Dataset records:
[Start of Attachment]
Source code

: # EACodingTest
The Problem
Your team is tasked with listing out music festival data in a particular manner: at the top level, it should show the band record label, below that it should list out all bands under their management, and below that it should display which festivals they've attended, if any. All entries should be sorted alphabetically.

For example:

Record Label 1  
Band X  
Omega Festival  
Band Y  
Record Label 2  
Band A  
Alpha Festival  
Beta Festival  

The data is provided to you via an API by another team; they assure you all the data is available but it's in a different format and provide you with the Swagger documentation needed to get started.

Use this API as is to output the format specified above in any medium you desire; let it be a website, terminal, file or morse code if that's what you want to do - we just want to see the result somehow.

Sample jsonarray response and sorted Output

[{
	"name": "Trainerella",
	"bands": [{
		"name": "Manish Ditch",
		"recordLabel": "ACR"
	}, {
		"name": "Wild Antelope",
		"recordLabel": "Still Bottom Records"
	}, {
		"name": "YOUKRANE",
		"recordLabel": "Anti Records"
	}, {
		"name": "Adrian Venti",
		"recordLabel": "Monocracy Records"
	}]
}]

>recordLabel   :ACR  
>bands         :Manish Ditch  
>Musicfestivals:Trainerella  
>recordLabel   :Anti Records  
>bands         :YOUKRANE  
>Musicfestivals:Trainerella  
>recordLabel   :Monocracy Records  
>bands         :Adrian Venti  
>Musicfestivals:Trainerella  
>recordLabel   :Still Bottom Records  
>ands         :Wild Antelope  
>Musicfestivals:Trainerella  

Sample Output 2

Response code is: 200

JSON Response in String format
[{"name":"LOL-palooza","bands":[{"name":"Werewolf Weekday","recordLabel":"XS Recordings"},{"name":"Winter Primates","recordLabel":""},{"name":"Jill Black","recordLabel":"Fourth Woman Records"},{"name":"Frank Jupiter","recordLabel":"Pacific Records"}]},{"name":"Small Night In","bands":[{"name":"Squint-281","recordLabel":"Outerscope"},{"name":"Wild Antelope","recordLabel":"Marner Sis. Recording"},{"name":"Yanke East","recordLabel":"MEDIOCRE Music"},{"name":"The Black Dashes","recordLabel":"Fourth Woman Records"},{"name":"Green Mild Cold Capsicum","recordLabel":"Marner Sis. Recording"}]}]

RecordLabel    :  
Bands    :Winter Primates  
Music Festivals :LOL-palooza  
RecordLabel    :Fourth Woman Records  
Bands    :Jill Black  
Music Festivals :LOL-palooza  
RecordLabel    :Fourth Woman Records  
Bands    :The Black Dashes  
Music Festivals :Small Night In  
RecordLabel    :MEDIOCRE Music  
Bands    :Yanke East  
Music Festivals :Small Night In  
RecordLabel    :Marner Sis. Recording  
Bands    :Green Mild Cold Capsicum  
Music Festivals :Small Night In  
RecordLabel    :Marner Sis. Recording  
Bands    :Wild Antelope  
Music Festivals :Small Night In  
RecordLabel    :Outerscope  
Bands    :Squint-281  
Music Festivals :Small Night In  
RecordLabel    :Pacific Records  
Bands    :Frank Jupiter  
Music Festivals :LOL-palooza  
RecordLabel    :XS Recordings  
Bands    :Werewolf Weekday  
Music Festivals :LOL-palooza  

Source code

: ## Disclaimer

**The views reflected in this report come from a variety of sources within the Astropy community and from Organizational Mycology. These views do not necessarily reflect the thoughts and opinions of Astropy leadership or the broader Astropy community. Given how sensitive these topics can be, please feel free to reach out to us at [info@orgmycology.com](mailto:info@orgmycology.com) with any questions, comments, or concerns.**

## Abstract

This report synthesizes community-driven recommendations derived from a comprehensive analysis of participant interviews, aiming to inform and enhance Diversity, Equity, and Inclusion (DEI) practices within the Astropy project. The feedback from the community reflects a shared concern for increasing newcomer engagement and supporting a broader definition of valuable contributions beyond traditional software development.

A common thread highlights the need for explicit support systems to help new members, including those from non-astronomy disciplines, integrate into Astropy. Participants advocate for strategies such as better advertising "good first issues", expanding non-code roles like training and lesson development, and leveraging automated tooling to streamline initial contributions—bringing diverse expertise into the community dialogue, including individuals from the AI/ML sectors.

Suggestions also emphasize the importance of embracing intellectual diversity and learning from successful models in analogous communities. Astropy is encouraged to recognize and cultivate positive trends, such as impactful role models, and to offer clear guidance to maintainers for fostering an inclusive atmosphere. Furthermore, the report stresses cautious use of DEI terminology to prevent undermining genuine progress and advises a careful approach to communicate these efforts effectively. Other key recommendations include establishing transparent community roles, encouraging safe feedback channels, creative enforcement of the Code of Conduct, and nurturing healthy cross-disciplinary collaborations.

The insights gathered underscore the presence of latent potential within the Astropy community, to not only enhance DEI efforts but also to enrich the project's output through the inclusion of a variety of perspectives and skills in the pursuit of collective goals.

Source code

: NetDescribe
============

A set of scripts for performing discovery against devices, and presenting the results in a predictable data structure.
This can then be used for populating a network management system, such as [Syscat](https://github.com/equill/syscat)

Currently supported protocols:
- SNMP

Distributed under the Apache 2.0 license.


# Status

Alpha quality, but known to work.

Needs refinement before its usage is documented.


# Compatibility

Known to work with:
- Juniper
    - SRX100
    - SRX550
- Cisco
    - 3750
[End of Attachment]
## Exercise prompt
Line count for "Yanke": state how many lines of the records contain it, and give only the number.

## Written solution
2